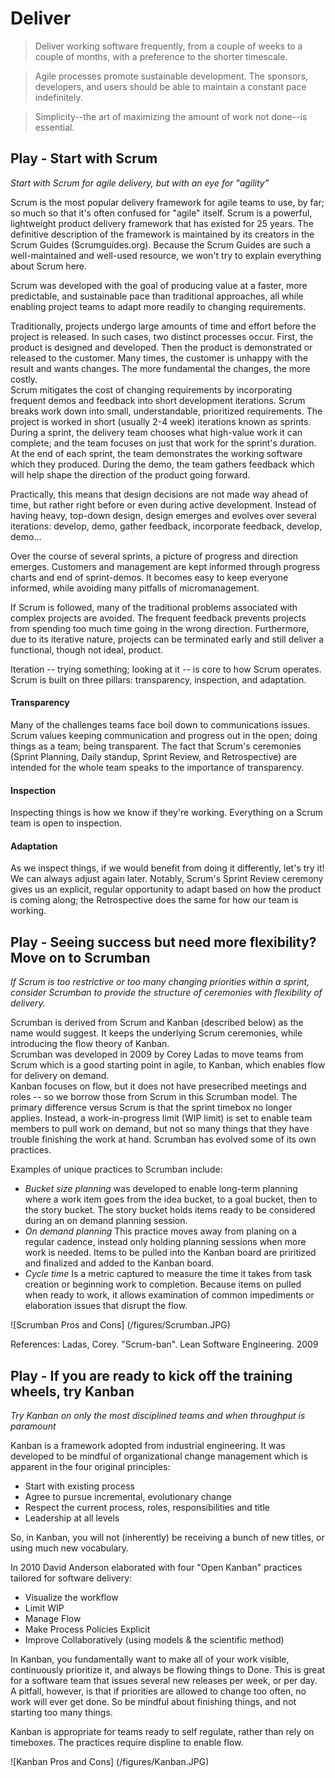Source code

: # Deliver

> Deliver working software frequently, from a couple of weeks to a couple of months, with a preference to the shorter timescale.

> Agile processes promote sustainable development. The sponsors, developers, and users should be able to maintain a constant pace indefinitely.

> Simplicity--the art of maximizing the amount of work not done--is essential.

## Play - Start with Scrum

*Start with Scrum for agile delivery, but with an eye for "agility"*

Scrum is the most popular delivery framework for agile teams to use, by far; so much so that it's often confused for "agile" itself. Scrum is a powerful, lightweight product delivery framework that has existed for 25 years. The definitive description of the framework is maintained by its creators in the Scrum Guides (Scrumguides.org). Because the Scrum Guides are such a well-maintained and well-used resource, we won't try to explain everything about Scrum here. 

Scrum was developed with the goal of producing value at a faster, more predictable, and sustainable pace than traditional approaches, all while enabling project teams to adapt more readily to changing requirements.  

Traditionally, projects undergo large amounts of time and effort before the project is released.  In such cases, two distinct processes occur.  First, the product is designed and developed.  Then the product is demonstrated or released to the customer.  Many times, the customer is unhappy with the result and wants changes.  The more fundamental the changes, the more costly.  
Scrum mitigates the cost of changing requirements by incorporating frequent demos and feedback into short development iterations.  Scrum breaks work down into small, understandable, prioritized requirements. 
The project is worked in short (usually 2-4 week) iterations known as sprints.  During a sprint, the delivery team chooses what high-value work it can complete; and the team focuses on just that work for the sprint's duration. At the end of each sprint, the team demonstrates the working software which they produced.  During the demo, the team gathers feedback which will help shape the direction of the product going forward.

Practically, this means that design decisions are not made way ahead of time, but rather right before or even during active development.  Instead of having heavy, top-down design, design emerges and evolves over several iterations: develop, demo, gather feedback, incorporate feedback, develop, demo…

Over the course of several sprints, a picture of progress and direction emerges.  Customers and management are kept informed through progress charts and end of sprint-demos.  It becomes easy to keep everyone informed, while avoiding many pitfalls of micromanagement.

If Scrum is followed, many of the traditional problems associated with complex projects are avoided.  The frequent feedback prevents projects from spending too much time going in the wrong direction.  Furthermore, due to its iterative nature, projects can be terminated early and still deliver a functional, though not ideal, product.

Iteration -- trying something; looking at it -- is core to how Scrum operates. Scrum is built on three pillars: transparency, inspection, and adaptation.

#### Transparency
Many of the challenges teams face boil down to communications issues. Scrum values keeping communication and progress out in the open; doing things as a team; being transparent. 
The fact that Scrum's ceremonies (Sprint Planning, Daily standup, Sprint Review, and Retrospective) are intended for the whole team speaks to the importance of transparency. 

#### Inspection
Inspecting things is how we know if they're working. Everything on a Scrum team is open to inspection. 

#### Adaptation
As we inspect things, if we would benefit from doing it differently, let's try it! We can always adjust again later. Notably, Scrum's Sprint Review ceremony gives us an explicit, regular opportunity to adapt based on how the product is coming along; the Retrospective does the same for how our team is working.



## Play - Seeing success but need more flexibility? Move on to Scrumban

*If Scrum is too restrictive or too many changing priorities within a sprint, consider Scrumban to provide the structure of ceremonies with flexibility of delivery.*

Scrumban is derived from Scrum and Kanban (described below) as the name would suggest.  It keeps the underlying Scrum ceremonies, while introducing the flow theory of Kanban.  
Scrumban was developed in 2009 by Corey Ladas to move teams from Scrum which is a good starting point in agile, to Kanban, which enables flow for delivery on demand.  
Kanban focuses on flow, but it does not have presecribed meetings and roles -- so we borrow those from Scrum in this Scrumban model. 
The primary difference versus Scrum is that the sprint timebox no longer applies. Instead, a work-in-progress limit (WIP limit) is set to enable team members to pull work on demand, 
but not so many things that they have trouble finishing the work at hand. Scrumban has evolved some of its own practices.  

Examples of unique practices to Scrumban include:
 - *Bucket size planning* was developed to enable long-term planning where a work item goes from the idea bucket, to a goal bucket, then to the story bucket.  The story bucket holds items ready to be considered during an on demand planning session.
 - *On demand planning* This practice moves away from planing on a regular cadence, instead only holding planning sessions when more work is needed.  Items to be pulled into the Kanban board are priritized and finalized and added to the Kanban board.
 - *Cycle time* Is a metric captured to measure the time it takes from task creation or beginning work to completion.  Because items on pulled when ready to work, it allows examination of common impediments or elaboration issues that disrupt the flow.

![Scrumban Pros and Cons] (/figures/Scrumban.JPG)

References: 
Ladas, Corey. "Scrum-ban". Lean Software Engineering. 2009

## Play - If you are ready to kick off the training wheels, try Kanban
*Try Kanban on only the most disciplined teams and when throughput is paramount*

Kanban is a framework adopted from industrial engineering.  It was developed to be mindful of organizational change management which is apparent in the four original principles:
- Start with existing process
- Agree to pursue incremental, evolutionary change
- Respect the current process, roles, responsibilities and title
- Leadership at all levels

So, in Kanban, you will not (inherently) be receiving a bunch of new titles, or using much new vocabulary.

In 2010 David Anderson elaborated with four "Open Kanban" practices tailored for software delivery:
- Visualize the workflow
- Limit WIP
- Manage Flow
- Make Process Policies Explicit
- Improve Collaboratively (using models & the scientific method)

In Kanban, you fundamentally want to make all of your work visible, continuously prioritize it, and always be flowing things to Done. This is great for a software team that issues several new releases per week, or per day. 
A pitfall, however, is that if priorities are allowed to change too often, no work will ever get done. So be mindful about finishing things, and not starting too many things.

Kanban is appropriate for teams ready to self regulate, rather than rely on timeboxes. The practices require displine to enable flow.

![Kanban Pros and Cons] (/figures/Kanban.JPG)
● ● ● ● ● ● ●
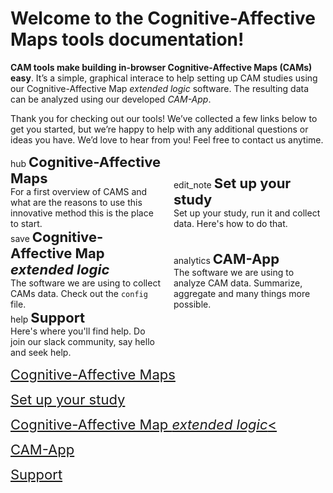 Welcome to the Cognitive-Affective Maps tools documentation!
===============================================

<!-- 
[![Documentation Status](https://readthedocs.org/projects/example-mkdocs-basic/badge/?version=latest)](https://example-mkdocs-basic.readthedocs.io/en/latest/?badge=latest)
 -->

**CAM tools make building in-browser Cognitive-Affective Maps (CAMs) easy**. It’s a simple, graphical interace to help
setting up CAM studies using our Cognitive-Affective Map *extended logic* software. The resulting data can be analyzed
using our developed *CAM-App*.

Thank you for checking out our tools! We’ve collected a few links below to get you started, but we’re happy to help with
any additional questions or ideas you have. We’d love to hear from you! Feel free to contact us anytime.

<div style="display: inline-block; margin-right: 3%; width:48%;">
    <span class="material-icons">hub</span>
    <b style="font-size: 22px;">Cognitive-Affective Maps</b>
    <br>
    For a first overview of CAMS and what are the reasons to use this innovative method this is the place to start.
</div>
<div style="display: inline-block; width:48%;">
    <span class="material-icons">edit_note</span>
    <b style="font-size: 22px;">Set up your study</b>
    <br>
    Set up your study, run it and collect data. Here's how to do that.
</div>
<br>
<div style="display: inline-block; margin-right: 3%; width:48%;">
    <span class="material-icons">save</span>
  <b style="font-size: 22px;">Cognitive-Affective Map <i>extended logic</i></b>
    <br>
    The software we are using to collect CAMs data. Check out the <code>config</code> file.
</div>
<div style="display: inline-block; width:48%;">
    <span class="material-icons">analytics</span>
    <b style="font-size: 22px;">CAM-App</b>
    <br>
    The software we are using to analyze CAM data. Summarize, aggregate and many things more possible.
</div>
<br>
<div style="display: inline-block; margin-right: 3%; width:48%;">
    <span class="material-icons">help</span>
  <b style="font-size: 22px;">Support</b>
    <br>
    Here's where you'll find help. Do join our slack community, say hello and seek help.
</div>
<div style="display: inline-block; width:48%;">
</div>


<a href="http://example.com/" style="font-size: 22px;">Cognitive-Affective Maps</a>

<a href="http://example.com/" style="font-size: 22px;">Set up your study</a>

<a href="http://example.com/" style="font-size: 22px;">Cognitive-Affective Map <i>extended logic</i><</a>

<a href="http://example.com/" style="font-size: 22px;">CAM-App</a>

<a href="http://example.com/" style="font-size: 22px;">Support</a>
● ● ● ● ● ● ●
--- The task ---
Nothing but the lines above from the one containing "A pitfall, however, is" through the one containing "and Cons] (/figures/Kanban.JPG)" should appear in the answer, each repeated exactly.

--- Output of the task ---
A pitfall, however, is that if priorities are allowed to change too often, no work will ever get done. So be mindful about finishing things, and not starting too many things.

Kanban is appropriate for teams ready to self regulate, rather than rely on timeboxes. The practices require displine to enable flow.

![Kanban Pros and Cons] (/figures/Kanban.JPG)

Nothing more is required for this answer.